In appearance the Mantra Kings are nearly always ferocious. Their flamelike hair, glaring eyes, bared fangs and the weapons they carry inspire dread. Through these attributes they are able to defeat selfishness and weakness. Initially considered as esoteric deities, they were popularised from the 13th Century. Fudo Myo-o is the central figure of the Mantra Kings.
Fudo Myo-o
Achalanatha
Mainly represented in Japan, Fudo is the chief of the five Vidyarajas (Japanaese Myo-o), the Kings of mystic or magical knowledge symbolising the power and victory of the five Jinas over the passions and desires. Fudo’s wrathful, irritated expression ‘demonstrates the wrath of the great compassion which brings to beings the succour of the Good Law’. He has the power to crush all obstacles and all troubles. He is shown either seated or standing. Generally, he holds a sword to combat the ‘three poisons’ of greed, anger and ignorance. He also holds a lasso to catch and bind the evil forces and prevent them from doing harm. His hair hangs down in a plait on his left shoulder. His brow is furrowed, his left eye is half open, and his right eye stares. Two fangs protrude, one up and one down, from his mouth. A portly figure he appears in front of an aureole of flames.
From the late 8th Century Fudo Myo-o became much more popular in Japan than he had ever been in either India or China. His cult was introduced from China into Japan by Kukai (Kobo-Daishi), the founder of the Shingon Sect. His image is sometimes seen on ema, votive tablets, in Shinto shrines for protection against calamities. In Japan, he belongs equally to Buddhism and to the syncretism underlying many aspects of Shinto and Buddhism, the distinction is often blurred in the eyes of followers.
Doji
Acolytes of Fudo Myo-o
Myo-o is sometimes accompanied by eight child acolytes of which 2, Seitaka and Kongara are usually close to him. Although Fudo can be represented with two, eight, 36 or 48 acolytes, he is usually represented with two, Seitaka and Kongara.
Kongara Doji
Always placed on the left of Fudo, he holds a sword and a rope.
Seitaka Doji
Seitaka Doji is usually placed on the right of Fudo. His arms are crossed over his breast, or he holds a staff in the right hand and a triple vajra in the left.
Shomen Kongo
Shomen Kongo is represented standing with serpents writhing around his body and lying coiled on his head. His hair is bristling, fangs protrude from his mouth, he has a third eye and wears a furious expression. The deity has six arms. He is thought to punish malice and wage war on the demons of sickness.

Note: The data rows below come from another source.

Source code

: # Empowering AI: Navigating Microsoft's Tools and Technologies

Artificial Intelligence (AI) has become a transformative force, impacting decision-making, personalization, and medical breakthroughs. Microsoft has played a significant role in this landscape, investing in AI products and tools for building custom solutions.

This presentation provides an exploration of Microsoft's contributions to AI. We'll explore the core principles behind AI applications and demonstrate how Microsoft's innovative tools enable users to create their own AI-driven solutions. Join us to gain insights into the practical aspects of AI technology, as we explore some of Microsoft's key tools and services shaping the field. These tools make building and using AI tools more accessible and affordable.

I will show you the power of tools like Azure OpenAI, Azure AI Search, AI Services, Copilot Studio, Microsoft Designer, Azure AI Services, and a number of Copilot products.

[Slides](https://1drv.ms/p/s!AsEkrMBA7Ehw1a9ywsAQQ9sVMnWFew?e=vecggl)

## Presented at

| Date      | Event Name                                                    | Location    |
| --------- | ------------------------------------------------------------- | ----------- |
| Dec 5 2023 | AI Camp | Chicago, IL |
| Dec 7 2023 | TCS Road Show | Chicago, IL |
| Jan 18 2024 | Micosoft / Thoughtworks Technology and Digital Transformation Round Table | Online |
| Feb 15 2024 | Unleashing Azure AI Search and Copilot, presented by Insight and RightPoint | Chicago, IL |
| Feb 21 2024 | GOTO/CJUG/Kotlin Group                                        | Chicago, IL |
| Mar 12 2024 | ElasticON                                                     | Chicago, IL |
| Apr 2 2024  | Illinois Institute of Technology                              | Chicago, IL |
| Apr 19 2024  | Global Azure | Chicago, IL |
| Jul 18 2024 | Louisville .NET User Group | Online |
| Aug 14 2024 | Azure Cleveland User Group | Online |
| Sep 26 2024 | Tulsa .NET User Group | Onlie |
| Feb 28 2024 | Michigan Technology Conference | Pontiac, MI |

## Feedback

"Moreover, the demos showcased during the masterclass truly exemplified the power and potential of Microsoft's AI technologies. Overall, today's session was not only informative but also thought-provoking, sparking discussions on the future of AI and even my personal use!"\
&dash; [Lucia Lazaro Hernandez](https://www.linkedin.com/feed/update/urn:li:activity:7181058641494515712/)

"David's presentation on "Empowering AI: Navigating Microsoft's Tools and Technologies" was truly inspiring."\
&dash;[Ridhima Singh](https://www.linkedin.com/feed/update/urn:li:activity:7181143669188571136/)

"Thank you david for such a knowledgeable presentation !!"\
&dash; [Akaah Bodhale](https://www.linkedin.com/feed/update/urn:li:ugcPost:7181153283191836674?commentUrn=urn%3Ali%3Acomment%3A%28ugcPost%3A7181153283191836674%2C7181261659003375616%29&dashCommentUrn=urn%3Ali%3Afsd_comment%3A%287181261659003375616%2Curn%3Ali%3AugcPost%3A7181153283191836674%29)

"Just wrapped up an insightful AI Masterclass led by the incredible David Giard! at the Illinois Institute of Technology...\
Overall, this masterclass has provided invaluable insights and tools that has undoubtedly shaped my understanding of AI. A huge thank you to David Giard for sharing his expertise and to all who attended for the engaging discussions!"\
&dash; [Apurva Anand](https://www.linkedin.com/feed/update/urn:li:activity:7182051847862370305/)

Shomen Kongo is the principal deity of the Koshin cult, created in Japan at the end of the middle ages on the basis of Taoist concepts. He is often represented with the Sanen, three monkeys that ‘see no evil, hear no evil, speak no evil’. Sanen became popular in the Edo Period. Sanen is a famous motif of the Toshogu Shrine at Nikko. This shrine is the mausoleum of the great shogun Tokugawa Ieyasu and it is also dedicated to Tokugawa’s Shinto deity incarnation, Toshogu Gongen.
Taoist superstition held that if a person slept on the night before a Koshin day, the three worms which dwell in everyone would crawl out and fly upwards to report that person’s misdeeds to the Emperor of Heaven. To prevent this, believers drank and caroused throughout the Koshin night, without sleeping. Koshin days occur six times yearly and Koshin years occur in the 57th year of the sixty year cycle, a Chinese Zodiac system. Koshin-to, usually round stones, are placed at passes, crossroads and entrances to villages and towns to ward off plague and attack.